Using the data below, count the lines that carry the string "argumentative" and write only the count.

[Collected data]
--------------------------------------------------

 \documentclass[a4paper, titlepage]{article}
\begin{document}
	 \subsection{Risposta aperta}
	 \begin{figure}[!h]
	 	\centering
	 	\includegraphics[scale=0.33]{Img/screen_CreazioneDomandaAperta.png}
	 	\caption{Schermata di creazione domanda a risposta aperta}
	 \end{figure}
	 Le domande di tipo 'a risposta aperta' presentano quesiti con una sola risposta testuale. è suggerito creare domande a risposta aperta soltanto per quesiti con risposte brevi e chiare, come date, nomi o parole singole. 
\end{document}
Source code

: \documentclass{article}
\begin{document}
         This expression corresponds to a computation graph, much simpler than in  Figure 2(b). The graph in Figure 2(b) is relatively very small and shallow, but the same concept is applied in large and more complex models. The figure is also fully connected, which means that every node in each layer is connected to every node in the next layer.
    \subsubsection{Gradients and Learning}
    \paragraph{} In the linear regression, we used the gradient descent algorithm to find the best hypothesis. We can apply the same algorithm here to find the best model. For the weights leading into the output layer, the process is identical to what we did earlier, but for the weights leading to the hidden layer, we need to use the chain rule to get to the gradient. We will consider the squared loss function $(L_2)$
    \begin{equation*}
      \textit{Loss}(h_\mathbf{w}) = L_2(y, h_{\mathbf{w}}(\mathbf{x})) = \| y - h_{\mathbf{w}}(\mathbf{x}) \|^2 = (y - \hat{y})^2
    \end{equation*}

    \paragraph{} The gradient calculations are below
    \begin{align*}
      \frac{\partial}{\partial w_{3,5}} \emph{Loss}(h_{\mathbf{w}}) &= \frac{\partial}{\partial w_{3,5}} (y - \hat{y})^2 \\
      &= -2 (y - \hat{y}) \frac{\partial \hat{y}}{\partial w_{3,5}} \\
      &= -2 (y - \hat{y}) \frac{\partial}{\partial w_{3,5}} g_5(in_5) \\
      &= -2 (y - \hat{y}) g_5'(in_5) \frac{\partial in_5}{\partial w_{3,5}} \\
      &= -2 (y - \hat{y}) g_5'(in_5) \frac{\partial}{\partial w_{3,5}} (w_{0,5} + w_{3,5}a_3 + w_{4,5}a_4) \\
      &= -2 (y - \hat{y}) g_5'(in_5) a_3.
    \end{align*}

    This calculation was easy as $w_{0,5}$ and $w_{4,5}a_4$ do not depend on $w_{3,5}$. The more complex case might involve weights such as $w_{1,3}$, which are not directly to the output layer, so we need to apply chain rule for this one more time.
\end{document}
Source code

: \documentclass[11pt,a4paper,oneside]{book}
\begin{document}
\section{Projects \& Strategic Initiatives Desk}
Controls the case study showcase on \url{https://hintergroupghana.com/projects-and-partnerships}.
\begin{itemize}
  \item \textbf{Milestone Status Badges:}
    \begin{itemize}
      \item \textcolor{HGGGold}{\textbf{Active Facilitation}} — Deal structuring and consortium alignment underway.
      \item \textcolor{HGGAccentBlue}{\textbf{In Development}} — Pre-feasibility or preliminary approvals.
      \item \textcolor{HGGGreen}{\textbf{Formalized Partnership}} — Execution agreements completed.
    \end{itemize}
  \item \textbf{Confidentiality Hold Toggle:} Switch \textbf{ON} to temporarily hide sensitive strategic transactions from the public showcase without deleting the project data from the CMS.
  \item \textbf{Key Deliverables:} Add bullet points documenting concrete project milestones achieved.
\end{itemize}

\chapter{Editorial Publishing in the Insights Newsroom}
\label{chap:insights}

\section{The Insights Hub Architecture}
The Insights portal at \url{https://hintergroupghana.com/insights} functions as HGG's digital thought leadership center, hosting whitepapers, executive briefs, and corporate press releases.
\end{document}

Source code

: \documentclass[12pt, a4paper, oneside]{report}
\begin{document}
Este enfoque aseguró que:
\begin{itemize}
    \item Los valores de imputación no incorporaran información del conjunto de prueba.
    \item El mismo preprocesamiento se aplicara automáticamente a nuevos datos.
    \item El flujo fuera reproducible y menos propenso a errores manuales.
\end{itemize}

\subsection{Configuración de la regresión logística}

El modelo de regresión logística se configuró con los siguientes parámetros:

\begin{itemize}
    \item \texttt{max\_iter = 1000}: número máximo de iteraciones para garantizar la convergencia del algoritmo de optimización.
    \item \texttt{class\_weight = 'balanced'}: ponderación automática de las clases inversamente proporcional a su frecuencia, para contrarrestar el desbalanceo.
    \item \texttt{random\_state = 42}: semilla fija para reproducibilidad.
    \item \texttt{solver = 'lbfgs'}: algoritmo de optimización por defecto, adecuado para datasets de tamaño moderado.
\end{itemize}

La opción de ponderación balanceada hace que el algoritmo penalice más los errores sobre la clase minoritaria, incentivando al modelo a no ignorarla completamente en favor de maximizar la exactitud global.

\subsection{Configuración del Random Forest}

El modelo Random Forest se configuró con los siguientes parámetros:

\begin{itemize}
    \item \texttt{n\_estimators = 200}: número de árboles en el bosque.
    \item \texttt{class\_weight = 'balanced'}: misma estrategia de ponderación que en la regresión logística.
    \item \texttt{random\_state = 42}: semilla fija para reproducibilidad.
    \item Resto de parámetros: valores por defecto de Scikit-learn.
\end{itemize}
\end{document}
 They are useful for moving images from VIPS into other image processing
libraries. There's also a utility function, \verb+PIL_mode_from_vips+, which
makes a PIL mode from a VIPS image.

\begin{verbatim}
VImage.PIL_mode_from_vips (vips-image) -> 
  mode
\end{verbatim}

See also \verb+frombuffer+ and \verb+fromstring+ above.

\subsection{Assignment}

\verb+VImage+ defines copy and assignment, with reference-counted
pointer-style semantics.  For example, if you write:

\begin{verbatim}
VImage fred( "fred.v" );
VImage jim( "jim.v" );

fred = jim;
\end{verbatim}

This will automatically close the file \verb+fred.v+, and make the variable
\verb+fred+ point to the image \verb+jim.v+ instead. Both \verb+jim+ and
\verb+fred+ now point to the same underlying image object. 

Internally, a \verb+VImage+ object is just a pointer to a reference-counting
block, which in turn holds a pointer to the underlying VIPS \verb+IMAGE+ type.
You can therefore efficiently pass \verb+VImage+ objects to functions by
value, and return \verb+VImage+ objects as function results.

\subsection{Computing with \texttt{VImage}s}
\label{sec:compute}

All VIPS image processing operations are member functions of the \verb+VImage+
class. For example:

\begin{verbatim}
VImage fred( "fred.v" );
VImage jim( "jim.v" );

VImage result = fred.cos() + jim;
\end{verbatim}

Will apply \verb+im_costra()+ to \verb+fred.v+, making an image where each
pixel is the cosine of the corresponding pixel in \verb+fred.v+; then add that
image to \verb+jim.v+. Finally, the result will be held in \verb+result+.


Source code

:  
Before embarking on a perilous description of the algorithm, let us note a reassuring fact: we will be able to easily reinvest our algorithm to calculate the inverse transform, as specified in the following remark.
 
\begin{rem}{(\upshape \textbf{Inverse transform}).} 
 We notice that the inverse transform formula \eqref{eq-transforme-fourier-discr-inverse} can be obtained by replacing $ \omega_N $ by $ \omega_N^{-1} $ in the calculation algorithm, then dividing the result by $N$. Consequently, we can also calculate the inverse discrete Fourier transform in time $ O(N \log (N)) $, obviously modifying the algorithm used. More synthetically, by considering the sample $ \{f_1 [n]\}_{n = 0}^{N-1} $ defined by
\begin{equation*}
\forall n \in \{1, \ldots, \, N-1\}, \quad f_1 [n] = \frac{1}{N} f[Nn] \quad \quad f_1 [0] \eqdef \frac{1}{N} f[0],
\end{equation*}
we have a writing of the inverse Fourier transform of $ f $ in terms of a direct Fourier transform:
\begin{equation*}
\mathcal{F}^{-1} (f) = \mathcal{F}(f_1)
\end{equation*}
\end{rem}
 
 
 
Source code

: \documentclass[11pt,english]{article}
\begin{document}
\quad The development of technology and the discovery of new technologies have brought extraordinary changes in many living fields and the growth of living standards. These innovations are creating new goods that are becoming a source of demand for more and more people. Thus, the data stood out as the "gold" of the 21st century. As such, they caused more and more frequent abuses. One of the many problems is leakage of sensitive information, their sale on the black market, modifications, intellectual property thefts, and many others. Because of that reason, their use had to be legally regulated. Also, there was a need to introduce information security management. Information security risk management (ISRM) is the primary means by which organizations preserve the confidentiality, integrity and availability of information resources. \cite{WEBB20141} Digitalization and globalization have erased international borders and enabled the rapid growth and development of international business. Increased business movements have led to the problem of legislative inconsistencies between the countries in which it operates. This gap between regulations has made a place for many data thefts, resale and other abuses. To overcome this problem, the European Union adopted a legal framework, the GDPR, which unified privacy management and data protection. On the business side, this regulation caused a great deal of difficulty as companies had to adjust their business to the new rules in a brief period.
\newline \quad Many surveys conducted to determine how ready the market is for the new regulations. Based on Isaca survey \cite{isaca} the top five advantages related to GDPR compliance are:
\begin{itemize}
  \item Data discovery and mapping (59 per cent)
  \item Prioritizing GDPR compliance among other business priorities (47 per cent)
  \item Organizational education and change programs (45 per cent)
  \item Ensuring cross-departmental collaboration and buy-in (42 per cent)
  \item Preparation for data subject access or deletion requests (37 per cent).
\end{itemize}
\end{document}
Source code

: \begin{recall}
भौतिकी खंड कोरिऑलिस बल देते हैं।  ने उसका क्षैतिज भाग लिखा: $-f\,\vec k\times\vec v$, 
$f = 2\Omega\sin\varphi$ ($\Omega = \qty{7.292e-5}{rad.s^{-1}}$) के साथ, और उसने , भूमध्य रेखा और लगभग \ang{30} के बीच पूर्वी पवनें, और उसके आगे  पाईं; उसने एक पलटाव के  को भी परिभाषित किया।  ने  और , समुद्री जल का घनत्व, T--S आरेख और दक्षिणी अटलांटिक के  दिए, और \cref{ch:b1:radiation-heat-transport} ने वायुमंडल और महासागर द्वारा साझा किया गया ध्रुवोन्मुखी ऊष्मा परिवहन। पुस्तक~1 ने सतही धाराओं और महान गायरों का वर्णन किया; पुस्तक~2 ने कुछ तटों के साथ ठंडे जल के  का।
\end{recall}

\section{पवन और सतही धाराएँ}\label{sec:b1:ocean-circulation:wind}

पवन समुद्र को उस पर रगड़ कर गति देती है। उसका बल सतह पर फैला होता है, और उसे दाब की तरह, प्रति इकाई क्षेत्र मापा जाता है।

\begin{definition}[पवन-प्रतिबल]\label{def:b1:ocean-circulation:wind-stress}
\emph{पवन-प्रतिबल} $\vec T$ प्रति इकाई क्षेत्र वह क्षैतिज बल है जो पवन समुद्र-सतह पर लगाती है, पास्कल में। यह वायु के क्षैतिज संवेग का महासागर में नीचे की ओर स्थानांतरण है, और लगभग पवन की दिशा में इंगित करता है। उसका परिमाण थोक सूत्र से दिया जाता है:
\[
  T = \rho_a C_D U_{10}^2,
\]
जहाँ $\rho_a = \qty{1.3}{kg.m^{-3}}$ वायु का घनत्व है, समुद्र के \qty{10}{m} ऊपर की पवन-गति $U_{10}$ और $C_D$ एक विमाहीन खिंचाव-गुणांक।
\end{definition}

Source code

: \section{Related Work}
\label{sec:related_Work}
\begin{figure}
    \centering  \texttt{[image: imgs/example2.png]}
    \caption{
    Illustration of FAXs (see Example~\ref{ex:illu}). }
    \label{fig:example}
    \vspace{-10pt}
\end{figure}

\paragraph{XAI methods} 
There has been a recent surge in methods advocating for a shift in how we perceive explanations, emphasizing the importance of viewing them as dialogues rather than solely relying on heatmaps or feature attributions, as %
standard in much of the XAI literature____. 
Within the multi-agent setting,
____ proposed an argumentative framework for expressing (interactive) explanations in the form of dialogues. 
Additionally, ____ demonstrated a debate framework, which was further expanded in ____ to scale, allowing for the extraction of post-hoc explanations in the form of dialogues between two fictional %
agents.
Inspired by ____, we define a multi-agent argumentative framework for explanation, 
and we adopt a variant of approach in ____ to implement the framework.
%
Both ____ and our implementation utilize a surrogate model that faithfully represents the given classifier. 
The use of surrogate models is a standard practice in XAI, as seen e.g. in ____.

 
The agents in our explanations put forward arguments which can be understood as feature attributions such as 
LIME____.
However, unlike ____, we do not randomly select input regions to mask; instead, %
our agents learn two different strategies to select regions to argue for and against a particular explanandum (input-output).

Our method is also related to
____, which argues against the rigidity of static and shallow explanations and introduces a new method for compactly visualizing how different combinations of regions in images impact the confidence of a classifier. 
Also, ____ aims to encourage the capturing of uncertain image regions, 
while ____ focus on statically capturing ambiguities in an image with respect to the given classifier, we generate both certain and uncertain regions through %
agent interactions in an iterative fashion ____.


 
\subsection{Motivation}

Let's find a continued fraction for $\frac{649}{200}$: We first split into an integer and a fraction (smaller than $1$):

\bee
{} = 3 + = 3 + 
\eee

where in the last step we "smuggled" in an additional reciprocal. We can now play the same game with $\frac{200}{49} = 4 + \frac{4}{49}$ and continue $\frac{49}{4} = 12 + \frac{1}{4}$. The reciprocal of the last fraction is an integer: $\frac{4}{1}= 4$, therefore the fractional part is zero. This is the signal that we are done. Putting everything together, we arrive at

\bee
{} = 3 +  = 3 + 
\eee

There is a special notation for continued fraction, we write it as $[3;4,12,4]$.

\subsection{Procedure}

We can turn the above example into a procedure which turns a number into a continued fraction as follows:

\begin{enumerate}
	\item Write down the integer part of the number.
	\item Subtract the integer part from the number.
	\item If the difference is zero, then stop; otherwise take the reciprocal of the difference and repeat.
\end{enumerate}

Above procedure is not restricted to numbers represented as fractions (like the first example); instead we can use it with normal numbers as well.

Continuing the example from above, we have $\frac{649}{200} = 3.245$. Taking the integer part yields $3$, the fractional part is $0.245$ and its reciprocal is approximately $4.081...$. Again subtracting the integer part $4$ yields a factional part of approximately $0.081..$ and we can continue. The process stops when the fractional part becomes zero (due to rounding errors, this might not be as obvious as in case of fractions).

--------------------------------------------------

_Result of the task_
2